Turkey is an archaeologist's dream. Not only does it offer amazing Mesopotamian, Greek, Roman, Byzantium, and Ottoman ruins, it also offers yet un-explored sites for those interested in archaeology.
From ancient Mesopotamian cities in the east of Turkey to Greek and Roman ruins in the west (and Ottoman mosques everywhere), Turkey is truly an archaeologist's dream. Most people have heard of places like Ephesus (near Izmir and the western Aegean Sea), the ruins of a Greek temple mentioned 2000 years ago in the New Testament when the Apostle Paul visited the site.

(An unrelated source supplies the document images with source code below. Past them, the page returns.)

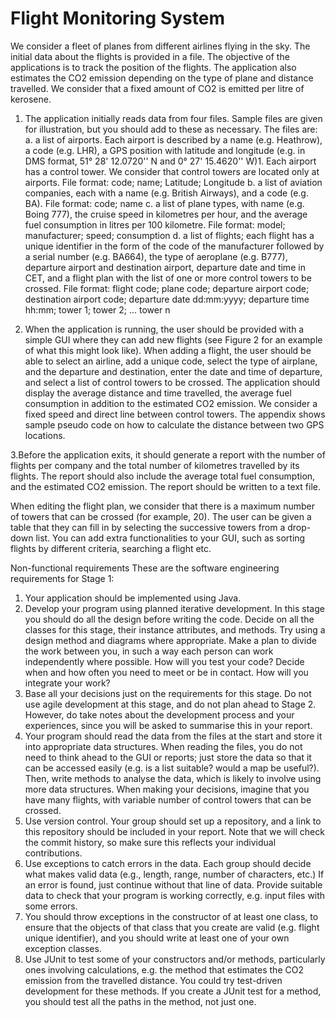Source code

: # Flight Monitoring System
We consider a fleet of planes from different airlines flying in the sky. The initial data about the flights is provided in a file. The objective of the applications is to track the position of the flights. The application also estimates the CO2 emission depending on the type of plane and distance travelled. We consider that a fixed amount of CO2 is emitted per litre of kerosene.

1. The application initially reads data from four files. Sample files are given for illustration, but you should add to these as necessary. The files are:
a. a list of airports. Each airport is described by a name (e.g. Heathrow), a code (e.g. LHR), a GPS position with latitude and longitude (e.g. in DMS format, 51° 28' 12.0720'' N and 0° 27' 15.4620'' W)1. Each airport has a control tower. We consider that control towers are located only at airports.
File format: code; name; Latitude; Longitude
b. a list of aviation companies, each with a name (e.g. British Airways), and a code (e.g. BA).
File format: code; name
c. a list of plane types, with name (e.g. Boing 777), the cruise speed in kilometres per hour, and the average fuel consumption in litres per 100 kilometre.
File format: model; manufacturer; speed; consumption
d. a list of flights; each flight has a unique identifier in the form of the code of the manufacturer followed by a serial number (e.g. BA664), the type of aeroplane (e.g. B777), departure airport and destination airport, departure date and time in CET, and a flight plan with the list of one or more control towers to be crossed.
File format: flight code; plane code; departure airport code; destination airport code; departure date dd:mm:yyyy; departure time hh:mm; tower 1; tower 2; ... tower n

2. When the application is running, the user should be provided with a simple GUI where they can add new flights (see Figure 2 for an example of what this might look like). When adding a flight, the user should be able to select an airline, add a unique code, select the type of airplane, and the departure and destination, enter the date and time of departure, and select a list of control towers to be crossed. The application should display the average distance and time travelled, the average fuel consumption in addition to the estimated CO2 emission. We consider a fixed speed and direct line between control towers. The appendix shows sample pseudo code on how to calculate the distance between two GPS locations.

3.Before the application exits, it should generate a report with the number of flights per company and the total number of kilometres travelled by its flights. The report should also include the average total fuel consumption, and the estimated CO2 emission. The report should be written to a text file.

When editing the flight plan, we consider that there is a maximum number of towers that can be crossed (for example, 20). The user can be given a table that they can fill in by selecting the successive towers from a drop-down list. You can add extra functionalities to your GUI, such as sorting flights by different criteria, searching a flight etc.

Non-functional requirements
These are the software engineering requirements for Stage 1:
1. Your application should be implemented using Java.
2. Develop your program using planned iterative development. In this stage you
should do all the design before writing the code. Decide on all the classes for this stage, their instance attributes, and methods. Try using a design method and diagrams where appropriate. Make a plan to divide the work between you, in such a way each person can work independently where possible. How will you test your code? Decide when and how often you need to meet or be in contact. How will you integrate your work?
3. Base all your decisions just on the requirements for this stage. Do not use agile development at this stage, and do not plan ahead to Stage 2. However, do take notes about the development process and your experiences, since you will be asked to summarise this in your report.
4. Your program should read the data from the files at the start and store it into appropriate data structures. When reading the files, you do not need to think ahead to the GUI or reports; just store the data so that it can be accessed easily (e.g. is a list suitable? would a map be useful?). Then, write methods to analyse the data, which is likely to involve using more data structures. When making your decisions, imagine that you have many flights, with variable number of control towers that can be crossed.
5. Use version control. Your group should set up a repository, and a link to this repository should be included in your report. Note that we will check the commit history, so make sure this reflects your individual contributions.
6. Use exceptions to catch errors in the data. Each group should decide what makes valid data (e.g., length, range, number of characters, etc.) If an error is found, just continue without that line of data. Provide suitable data to check that your program is working correctly, e.g. input files with some errors.
7. You should throw exceptions in the constructor of at least one class, to ensure that the objects of that class that you create are valid (e.g. flight unique identifier), and you should write at least one of your own exception classes.
8. Use JUnit to test some of your constructors and/or methods, particularly ones involving calculations, e.g. the method that estimates the CO2 emission from the travelled distance. You could try test-driven development for these methods. If you create a JUnit test for a method, you should test all the paths in the method, not just one.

Many others may have heard about the old castle port of Antalya on the Mediterranean Sea where Paul sailed on his journey to Greece and Rome. Other people may have visited the amazing old mosques in eastern Turkey or statues reminiscent of civilization's dim beginnings. However, few people realize that there are many ancient sites yet unexplored in Turkey, just waiting for archaeologists to unearth, catalogue, and reassemble.

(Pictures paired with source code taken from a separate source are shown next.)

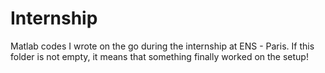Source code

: # Internship
Matlab codes I wrote on the go during the internship at ENS - Paris.
If this folder is not empty, it means that something finally worked on the setup!
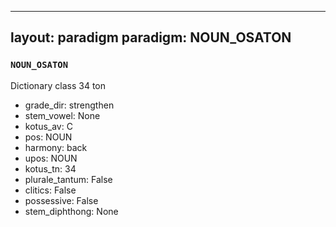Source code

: 
---
layout: paradigm
paradigm: NOUN_OSATON
---
### ` NOUN_OSATON `

Dictionary class 34 ton
* grade_dir: strengthen
* stem_vowel: None
* kotus_av: C
* pos: NOUN
* harmony: back
* upos: NOUN
* kotus_tn: 34
* plurale_tantum: False
* clitics: False
* possessive: False
* stem_diphthong: None

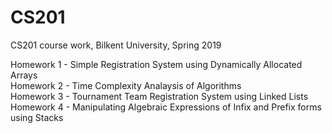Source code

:# CS201
CS201 course work, Bilkent University, Spring 2019 

Homework 1 - Simple Registration System using Dynamically Allocated Arrays <br/>
Homework 2 - Time Complexity Analaysis of Algorithms <br/>
Homework 3 - Tournament Team Registration System using Linked Lists <br/>
Homework 4 - Manipulating Algebraic Expressions of Infix and Prefix forms using Stacks <br/>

One such place is in Izmit, Kocaeli, not far from Istanbul. In 1999, the Marmaris earthquake devastated the area and killed 50,000 people. The earthquake also revealed the ancient city of Nicomedia, existing just below the modern city of Izmit. This city was first built by the Greeks in the Fourth Century B.C. and later rebuilt by the Romans. It is only partially excavated at this time. In the Fourth Century A.D., it had a palace for Roman Emperer Diocletian, temples to Roman gods, gardens, an outdoor ampitheater, and a two-kilometer underground tunnel that still remains intact. The emperor, who killed as many as 200,000 Christians in the ampitheater, used this tunnel when he needed a quick escape from the street crowds. In fact, many bones of Christians who were killed in the Fourth Century were uncovered. They had been looted as people removed gold and other jewelry from the bodies.
The Izmit museum, which has amazing displays of Roman and Greek statues, columns, and other artifacts, has only partially invested in the remoter site of Nicomedia. A small gallery displays photos and copies of busts found in the area, as well as a map that recreates the massive complexes of Nicomedia. Behind the modest gallery is the garden site where a stone inscription in Greek memorializes the Christians killed there. Next to the gallery is an open field that holds blocks, columns, and even frescoes taken from beneath the ground. Low on funds and personnel, this archaeological dig would provide many hours and even years of excavation opportunities for the interested archaeologist. In fact, the Izmit museum wants to draw visitors from around the world to remember the Christians killed at this spot in a gesture of international tolerance.